■ **Your goal**
Restate word for word the lines in the listing below, starting at the line containing "- Built LLM-RAG" and ending at the line containing "### Cognizant –", both included; leave out the rest.

■ **Data for processing**
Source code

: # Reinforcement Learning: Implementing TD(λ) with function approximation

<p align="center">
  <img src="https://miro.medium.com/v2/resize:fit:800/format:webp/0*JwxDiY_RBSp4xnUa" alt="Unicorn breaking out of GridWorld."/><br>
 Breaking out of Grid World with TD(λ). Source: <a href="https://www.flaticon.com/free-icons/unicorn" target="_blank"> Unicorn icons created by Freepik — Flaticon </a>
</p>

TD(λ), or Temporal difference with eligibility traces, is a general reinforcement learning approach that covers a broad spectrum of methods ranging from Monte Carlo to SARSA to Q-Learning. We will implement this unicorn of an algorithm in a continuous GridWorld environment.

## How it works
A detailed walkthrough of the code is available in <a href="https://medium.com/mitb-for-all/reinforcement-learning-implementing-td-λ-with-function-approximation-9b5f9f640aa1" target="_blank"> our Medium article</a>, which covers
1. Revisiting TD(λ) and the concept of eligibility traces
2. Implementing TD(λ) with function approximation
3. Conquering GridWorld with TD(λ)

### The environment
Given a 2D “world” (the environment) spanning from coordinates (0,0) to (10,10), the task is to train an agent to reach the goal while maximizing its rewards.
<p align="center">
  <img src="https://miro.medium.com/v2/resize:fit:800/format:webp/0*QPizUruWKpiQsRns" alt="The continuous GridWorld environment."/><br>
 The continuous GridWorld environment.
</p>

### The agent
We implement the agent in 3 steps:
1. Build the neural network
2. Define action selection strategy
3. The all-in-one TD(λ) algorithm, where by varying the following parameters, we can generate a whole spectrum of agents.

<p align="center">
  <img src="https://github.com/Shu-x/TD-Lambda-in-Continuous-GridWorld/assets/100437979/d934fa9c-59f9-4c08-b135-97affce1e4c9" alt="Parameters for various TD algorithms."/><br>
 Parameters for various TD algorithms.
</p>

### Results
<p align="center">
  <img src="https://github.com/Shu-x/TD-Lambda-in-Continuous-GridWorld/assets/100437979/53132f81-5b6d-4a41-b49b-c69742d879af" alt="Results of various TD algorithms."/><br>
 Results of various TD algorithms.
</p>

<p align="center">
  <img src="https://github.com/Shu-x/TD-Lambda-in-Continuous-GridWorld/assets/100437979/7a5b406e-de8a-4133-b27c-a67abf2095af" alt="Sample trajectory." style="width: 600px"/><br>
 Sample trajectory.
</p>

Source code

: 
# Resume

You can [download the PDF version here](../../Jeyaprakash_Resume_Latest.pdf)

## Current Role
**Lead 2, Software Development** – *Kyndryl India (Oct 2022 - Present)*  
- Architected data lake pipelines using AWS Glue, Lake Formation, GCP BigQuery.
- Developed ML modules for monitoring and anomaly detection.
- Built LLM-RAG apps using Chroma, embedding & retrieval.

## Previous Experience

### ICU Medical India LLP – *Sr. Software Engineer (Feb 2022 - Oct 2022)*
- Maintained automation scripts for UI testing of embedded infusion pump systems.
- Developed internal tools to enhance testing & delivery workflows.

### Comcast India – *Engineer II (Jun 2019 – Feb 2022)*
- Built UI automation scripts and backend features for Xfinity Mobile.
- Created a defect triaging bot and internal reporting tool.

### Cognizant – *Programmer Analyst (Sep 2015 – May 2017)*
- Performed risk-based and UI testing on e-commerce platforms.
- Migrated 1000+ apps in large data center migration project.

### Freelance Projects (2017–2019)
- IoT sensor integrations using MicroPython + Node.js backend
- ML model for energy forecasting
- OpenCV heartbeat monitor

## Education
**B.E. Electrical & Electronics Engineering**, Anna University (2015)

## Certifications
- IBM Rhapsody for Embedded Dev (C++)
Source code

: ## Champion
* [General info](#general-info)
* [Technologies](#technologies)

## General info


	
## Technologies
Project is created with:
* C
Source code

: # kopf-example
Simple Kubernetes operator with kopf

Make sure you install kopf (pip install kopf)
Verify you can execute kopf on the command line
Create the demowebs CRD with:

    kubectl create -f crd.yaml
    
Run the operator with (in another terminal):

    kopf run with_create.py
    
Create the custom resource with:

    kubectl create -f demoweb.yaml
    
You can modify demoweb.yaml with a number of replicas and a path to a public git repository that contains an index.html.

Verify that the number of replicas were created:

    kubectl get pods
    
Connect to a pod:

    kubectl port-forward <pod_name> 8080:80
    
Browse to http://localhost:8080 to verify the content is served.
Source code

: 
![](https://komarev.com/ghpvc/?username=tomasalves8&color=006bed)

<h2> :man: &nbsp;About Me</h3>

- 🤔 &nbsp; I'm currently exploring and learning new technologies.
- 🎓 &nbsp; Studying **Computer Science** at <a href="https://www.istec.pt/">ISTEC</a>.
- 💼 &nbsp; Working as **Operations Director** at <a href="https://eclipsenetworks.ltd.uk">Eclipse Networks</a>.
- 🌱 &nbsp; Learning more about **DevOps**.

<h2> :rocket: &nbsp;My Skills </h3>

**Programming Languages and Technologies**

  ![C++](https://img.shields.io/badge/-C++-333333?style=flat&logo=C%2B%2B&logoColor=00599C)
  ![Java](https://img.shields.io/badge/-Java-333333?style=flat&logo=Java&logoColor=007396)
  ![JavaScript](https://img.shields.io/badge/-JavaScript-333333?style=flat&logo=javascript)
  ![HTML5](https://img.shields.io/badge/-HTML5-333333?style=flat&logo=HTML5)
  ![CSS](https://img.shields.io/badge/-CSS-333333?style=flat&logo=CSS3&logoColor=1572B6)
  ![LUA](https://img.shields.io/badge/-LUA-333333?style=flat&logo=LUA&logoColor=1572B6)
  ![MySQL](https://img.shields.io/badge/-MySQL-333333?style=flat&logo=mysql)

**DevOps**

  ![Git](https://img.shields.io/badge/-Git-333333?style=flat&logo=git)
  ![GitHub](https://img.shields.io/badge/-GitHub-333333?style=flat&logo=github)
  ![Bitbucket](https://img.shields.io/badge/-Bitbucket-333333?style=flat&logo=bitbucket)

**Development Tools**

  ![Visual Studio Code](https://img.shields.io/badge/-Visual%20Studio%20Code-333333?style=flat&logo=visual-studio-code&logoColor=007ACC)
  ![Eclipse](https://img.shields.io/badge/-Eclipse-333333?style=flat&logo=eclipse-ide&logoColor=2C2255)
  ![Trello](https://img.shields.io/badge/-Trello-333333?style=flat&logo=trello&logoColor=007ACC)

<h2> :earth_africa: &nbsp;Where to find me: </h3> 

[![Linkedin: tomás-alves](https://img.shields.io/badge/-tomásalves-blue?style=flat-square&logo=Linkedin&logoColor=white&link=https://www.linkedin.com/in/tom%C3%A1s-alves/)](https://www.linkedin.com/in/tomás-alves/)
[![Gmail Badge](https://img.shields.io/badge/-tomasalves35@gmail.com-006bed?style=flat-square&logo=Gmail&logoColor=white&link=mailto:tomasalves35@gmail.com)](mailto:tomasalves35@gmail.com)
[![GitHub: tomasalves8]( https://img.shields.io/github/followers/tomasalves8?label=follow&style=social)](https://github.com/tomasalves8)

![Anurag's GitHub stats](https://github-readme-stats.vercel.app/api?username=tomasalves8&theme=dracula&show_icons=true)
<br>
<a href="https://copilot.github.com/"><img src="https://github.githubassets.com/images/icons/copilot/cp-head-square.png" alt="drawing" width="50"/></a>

■ **Solution for this problem**
- Built LLM-RAG apps using Chroma, embedding & retrieval.

## Previous Experience

### ICU Medical India LLP – *Sr. Software Engineer (Feb 2022 - Oct 2022)*
- Maintained automation scripts for UI testing of embedded infusion pump systems.
- Developed internal tools to enhance testing & delivery workflows.

### Comcast India – *Engineer II (Jun 2019 – Feb 2022)*
- Built UI automation scripts and backend features for Xfinity Mobile.
- Created a defect triaging bot and internal reporting tool.

### Cognizant – *Programmer Analyst (Sep 2015 – May 2017)*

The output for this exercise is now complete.